▶ Assigned task:
Below is a block of entries; repeat exactly the lines starting at the line that contains "for user-defined fonts)" and ending at the line that contains "A simple snake implementation for unity.", both included.

(Collected data entries)
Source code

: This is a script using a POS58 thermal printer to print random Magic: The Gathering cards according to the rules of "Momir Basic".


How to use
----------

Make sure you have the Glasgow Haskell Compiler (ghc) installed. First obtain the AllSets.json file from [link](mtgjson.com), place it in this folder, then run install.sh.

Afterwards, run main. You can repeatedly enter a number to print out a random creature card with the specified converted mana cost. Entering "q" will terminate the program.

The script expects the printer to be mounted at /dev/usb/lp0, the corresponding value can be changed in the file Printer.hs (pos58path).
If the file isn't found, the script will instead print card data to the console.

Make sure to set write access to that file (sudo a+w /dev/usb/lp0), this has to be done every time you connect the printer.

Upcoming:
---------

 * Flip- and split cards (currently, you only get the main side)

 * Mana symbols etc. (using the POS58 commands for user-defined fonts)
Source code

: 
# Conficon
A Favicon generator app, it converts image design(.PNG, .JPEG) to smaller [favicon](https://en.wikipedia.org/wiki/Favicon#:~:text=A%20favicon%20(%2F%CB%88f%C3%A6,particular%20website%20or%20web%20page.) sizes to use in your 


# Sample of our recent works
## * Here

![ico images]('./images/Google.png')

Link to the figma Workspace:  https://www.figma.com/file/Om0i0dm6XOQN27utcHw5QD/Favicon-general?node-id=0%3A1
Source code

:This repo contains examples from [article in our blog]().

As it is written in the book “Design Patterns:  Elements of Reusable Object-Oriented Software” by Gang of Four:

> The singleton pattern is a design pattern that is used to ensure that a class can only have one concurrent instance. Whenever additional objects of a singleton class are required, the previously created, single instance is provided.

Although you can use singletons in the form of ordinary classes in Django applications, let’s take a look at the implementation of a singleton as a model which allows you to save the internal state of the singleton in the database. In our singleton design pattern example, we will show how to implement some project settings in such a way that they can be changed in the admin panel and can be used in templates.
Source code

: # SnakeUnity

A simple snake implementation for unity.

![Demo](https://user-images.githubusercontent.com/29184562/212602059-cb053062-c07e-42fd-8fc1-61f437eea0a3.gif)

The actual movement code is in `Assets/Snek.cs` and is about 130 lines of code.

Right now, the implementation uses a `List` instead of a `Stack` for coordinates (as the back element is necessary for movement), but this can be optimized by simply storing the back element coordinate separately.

▶ Task output:
 * Mana symbols etc. (using the POS58 commands for user-defined fonts)
Source code

: 
# Conficon
A Favicon generator app, it converts image design(.PNG, .JPEG) to smaller [favicon](https://en.wikipedia.org/wiki/Favicon#:~:text=A%20favicon%20(%2F%CB%88f%C3%A6,particular%20website%20or%20web%20page.) sizes to use in your 


# Sample of our recent works
## * Here

![ico images]('./images/Google.png')

Link to the figma Workspace:  https://www.figma.com/file/Om0i0dm6XOQN27utcHw5QD/Favicon-general?node-id=0%3A1
Source code

:This repo contains examples from [article in our blog]().

As it is written in the book “Design Patterns:  Elements of Reusable Object-Oriented Software” by Gang of Four:

> The singleton pattern is a design pattern that is used to ensure that a class can only have one concurrent instance. Whenever additional objects of a singleton class are required, the previously created, single instance is provided.

Although you can use singletons in the form of ordinary classes in Django applications, let’s take a look at the implementation of a singleton as a model which allows you to save the internal state of the singleton in the database. In our singleton design pattern example, we will show how to implement some project settings in such a way that they can be changed in the admin panel and can be used in templates.
Source code

: # SnakeUnity

A simple snake implementation for unity.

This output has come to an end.